Here are some Lakers' takeaways:
The only bright side to the Lakers’ loss was watching Kobe Bryant, who apparently hopped in a time machine before the game, explode for an efficient 42 points, including five, rim-rattling dunks. The Black Mamba showed his full, offensive arsenal that night.
The will and determination of Bryant that we have become so accustomed to were clearly on display. Unfortunately, though, it did not seem as if any other Laker came to play.
The Lakers lost three games this series by three points or less, despite leading in the fourth quarter in each of them. Their late collapses were due to a combination of clock mismanagement, untimely turnovers, a stagnant offense, and an inability to control the tempo of the game.
If the Lakers played even marginally better in each of the series’ final periods, they would still be alive in the playoffs. (In no way am I discrediting the Thunder; they earned all of their victories.)
With the insertion of Mike Brown into L.A.’s head coaching position after almost a decade of operating off of Phil Jackson’s system, the Lakers seemed to be confused and without an identity this season.
Under the Zen Master, the Lakers knew who they were. They ran the triangle through two Hall of Famers on offense, and played hard-nosed, team basketball on defense.
Under Mike Brown though, the Lakers can’t seem to make a name for themselves.
Brown has definitely brought a new commitment and passion to stopping opposing offenses, but their own offense seems to be highly questionable.

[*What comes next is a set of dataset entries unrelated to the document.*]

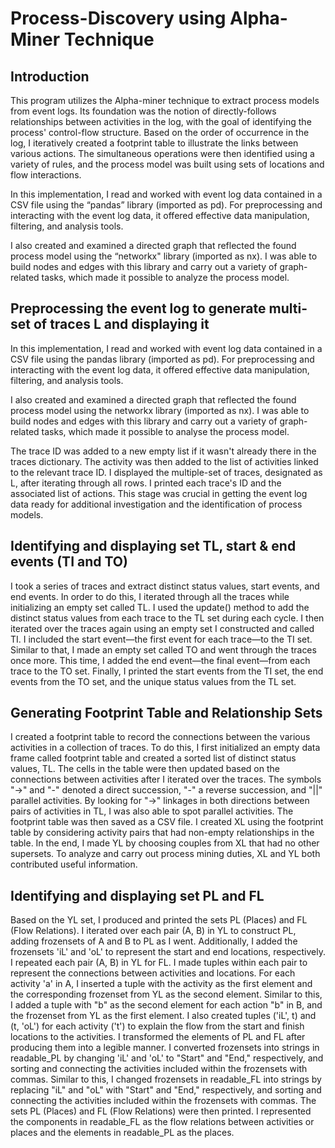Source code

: # Process-Discovery using Alpha-Miner Technique

## Introduction 

This program utilizes the Alpha-miner technique to extract process models from event logs. Its foundation was the notion of directly-follows relationships between activities in the log, with the goal of identifying the process' control-flow structure. Based on the order of occurrence in the log, I iteratively created a footprint table to illustrate the links between various actions. The simultaneous operations were then identified using a variety of rules, and the process model was built using sets of locations and flow interactions. 

In this implementation, I read and worked with event log data contained in a CSV file using the “pandas” library (imported as pd). For preprocessing and interacting with the event log data, it offered effective data manipulation, filtering, and analysis tools. 

I also created and examined a directed graph that reflected the found process model using the “networkx" library (imported as nx). I was able to build nodes and edges with this library and carry out a variety of graph-related tasks, which made it possible to analyze the process model. 

## Preprocessing the event log to generate multi-set of traces L and displaying it 

In this implementation, I read and worked with event log data contained in a CSV file using the pandas library (imported as pd). For preprocessing and interacting with the event log data, it offered effective data manipulation, filtering, and analysis tools. 

I also created and examined a directed graph that reflected the found process model using the networkx library (imported as nx). I was able to build nodes and edges with this library and carry out a variety of graph-related tasks, which made it possible to analyse the process model. 

The trace ID was added to a new empty list if it wasn't already there in the traces dictionary. The activity was then added to the list of activities linked to the relevant trace ID. I displayed the multiple-set of traces, designated as L, after iterating through all rows. I printed each trace's ID and the associated list of actions. This stage was crucial in getting the event log data ready for additional investigation and the identification of process models.

## Identifying and displaying set TL, start & end events (TI and TO) 

I took a series of traces and extract distinct status values, start events, and end events. In order to do this, I iterated through all the traces while initializing an empty set called TL. I used the update() method to add the distinct status values from each trace to the TL set during each cycle. I then iterated over the traces again using an empty set I constructed and called TI. I included the start event—the first event for each trace—to the TI set. Similar to that, I made an empty set called TO and went through the traces once more. This time, I added the end event—the final event—from each trace to the TO set. Finally, I printed the start events from the TI set, the end events from the TO set, and the unique status values from the TL set.

## Generating Footprint Table and Relationship Sets 

I created a footprint table to record the connections between the various activities in a collection of traces. To do this, I first initialized an empty data frame called footprint table and created a sorted list of distinct status values, TL. The cells in the table were then updated based on the connections between activities after I iterated over the traces. The symbols "->" and "-" denoted a direct succession, "-" a reverse succession, and "||" parallel activities. By looking for "->" linkages in both directions between pairs of activities in TL, I was also able to spot parallel activities. The footprint table was then saved as a CSV file. I created XL using the footprint table by considering activity pairs that had non-empty relationships in the table. In the end, I made YL by choosing couples from XL that had no other supersets. To analyze and carry out process mining duties, XL and YL both contributed useful information.

## Identifying and displaying set PL and FL 

Based on the YL set, I produced and printed the sets PL (Places) and FL (Flow Relations). I iterated over each pair (A, B) in YL to construct PL, adding frozensets of A and B to PL as I went. Additionally, I added the frozensets 'iL' and 'oL' to represent the start and end locations, respectively. I repeated each pair (A, B) in YL for FL. I made tuples within each pair to represent the connections between activities and locations. For each activity 'a' in A, I inserted a tuple with the activity as the first element and the corresponding frozenset from YL as the second element. Similar to this, I added a tuple with "b" as the second element for each action "b" in B, and the frozenset from YL as the first element. I also created tuples ('iL', t) and (t, 'oL') for each activity ('t') to explain the flow from the start and finish locations to the activities. I transformed the elements of PL and FL after producing them into a legible manner. I converted frozensets into strings in readable_PL by changing 'iL' and 'oL' to "Start" and "End," respectively, and sorting and connecting the activities included within the frozensets with commas. Similar to this, I changed frozensets in readable_FL into strings by replacing "iL" and "oL" with "Start" and "End," respectively, and sorting and connecting the activities included within the frozensets with commas. The sets PL (Places) and FL (Flow Relations) were then printed. I represented the components in readable_FL as the flow relations between activities or places and the elements in readable_PL as the places.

The Lakers’ sets seem to be primarily focused on post ups and pick and rolls, but have no real structure or fluidity to them past the opening sequences.

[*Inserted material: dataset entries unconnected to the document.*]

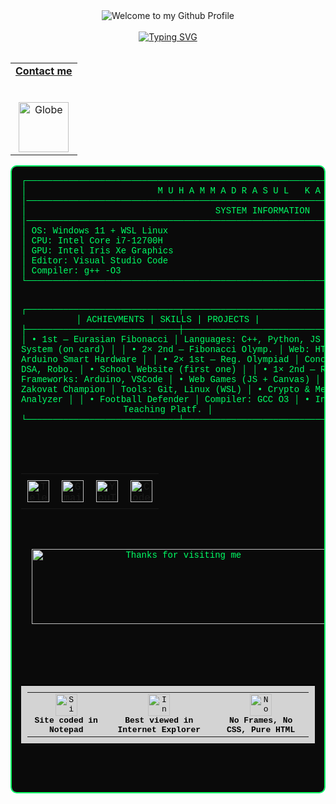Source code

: <!-- "Hero" Header -->
<div align="center">
  <img src="https://github.com/BrunnerLivio/brunnerlivio/blob/master/images/welcome.png?raw=true" style="max-width: 100%;" alt="Welcome to my Github Profile" />
  <br />
  <br />
          <a href="https://git.io/typing-svg"><img src="https://readme-typing-svg.demolab.com?font=Fira+Code&pause=1000&width=435&lines=My+name+is+Muhammadrasul" alt="Typing SVG" /></a>
  <br />
  <br />

<!-- Social -->
<table width="100%" align="center">
<tr>
<td align="center">
  <a href="https://t.me/kari_move">
    <strong>Contact me</strong>
    <br /><br /><br />
      <img alt="Globe" height="80" src="https://i.ibb.co/8g0txKdn/globe.png">   
  </a>
</td>
</tr>
</table>
<pre style="font-family:'Courier New', monospace; background:#0a0a0a; color:#00ff66; padding:15px; border:2px solid #00ff66; border-radius:10px;">
┌────────────────────────────────────────────────────────────────────────────────────────────┐
│                         M U H A M M A D R A S U L   K A R I M O V                          │
│────────────────────────────────────────────────────────────────────────────────────────────│
│                                    SYSTEM INFORMATION                                      │
│────────────────────────────────────────────────────────────────────────────────────────────│
│ OS: Windows 11 + WSL Linux                                                                 │
│ CPU: Intel Core i7-12700H                                                                  │
│ GPU: Intel Iris Xe Graphics                                                                │
│ Editor: Visual Studio Code                                                                 │
│ Compiler: g++ -O3                                                                          │
└────────────────────────────────────────────────────────────────────────────────────────────┘

┌─────────────────────────────┬──────────────────────────────┬───────────────────────────────┐
│         ACHIEVMENTS         |            SKILLS            |            PROJECTS           |
├─────────────────────────────┼──────────────────────────────┼───────────────────────────────|
│ • 1st — Eurasian Fibonacci  │ Languages: C++, Python, JS   │ • RFID Money System (on card) │
│ • 2× 2nd — Fibonacci Olymp. │ Web: HTML, CSS               │ • Arduino Smart Hardware      │
│ • 2× 1st — Reg. Olympiad    │ Concepts: AI/ML, DSA, Robo.  │ • School Website (first one)  │
│ • 1× 2nd — Reg. Olympiad    │ Frameworks: Arduino, VSCode  │ • Web Games (JS + Canvas)     │
│ • 1st — Zakovat Champion    │ Tools: Git, Linux (WSL)      │ • Crypto & Memecoin Analyzer  │
│ • Football Defender         │ Compiler: GCC O3             │ • Informatics Teaching Platf. │
└─────────────────────────────┴──────────────────────────────┴───────────────────────────────┘
<!-- Social -->
<table width="100%" align="center" style="border-collapse: collapse; border: none;">
  <tr align="center" style="border: none;">
    <td style="border: none; padding: 10px;">
      <a href="https://t.me/kari_move" target="_blank">
        <img src="https://upload.wikimedia.org/wikipedia/commons/8/82/Telegram_logo.svg" alt="Telegram" height="35" style="border: none; outline: none;">
      </a>
    </td>
    <td style="border: none; padding: 10px;">
      <a href="mailto:muhammadrasul0723ferps@gmail.com" target="_blank">
        <img src="https://upload.wikimedia.org/wikipedia/commons/4/4e/Gmail_Icon.png" alt="Gmail" height="35" style="border: none; outline: none;">
      </a>
    </td>
    <td style="border: none; padding: 10px;">
      <a href="https://www.youtube.com/@heyfootballshorts" target="_blank">
        <img src="https://www.citypng.com/public/uploads/preview/red-youtube-logo-symbol-701751694792489qxkccchok1.png" alt="YouTube" height="35" style="border: none; outline: none;">
      </a>
    </td>
    <td style="border: none; padding: 10px;">
      <a href="https://codeforces.com/profile/karimov" target="_blank">
        <img src="https://sta.codeforces.com/s/59506/images/codeforces-logo-with-telegram.png" alt="Codeforces" height="35" style="border: none; outline: none;">
      </a>
    </td>
  </tr>
</table>






<div align="center">
  <img height="120" alt="Thanks for visiting me" width="100%" src="https://raw.githubusercontent.com/BrunnerLivio/brunnerlivio/master/images/marquee.svg" />
</div>

<br />
<!-- Retro Footer -->
<table align="center" cellspacing="10" style="background-color:#d3d3d3; border-top:2px solid #000; border-bottom:2px solid #000; font-family:'Courier New', monospace; font-size:13px; color:#000; padding:10px;">
  <tr align="center">
    <td>
      <img src="https://raw.githubusercontent.com/BrunnerLivio/brunnerlivio/master/images/notepad.gif" height="35" alt="Site created with Notepad" /><br>
      <b>Site coded in Notepad</b>
    </td>
    <td>
      <img src="https://raw.githubusercontent.com/BrunnerLivio/brunnerlivio/master/images/ie_logo.gif" height="35" alt="Internet Explorer" /><br>
      <b>Best viewed in Internet Explorer</b>
    </td>
    <td>
      <img src="https://raw.githubusercontent.com/BrunnerLivio/brunnerlivio/master/images/noframes.gif" height="35" alt="No Frames" /><br>
      <b>No Frames, No CSS, Pure HTML</b>
    </td>
  </tr>
</table>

I agree that they need to be a half-court team (their size, age and lack of athleticism do not translate well to the fast pace style), but they have to develop a consistent and effective offense that complements the roster’s strengths.
You could also argue that the Lakers have not been given enough time to adapt to the new staff and system (especially considering the challenges that the lockout presented this year), but I think people from both sides of the aisle can agree that they will have to develop tremendously between now and October if they want to be contenders next year.
Mitch Kupchak’s lifeless facial expressions towards the end of the game said it all.
The Lakers’ management has a lot of decisions to make, and I would not be surprised if there was a complete upheaval in La-La Land this summer.
For the first time since the trading of Shaquille O’Neal in 2004, the Lakers organization will be experiencing a transitional period.
And, with Kobe Bryant being at the latter part of his career, the team should look to make major roster changes aimed at bringing in a supporting, title-contending cast.
Expect every Laker player aside from the Black Mamba to have his name on the trade block this offseason.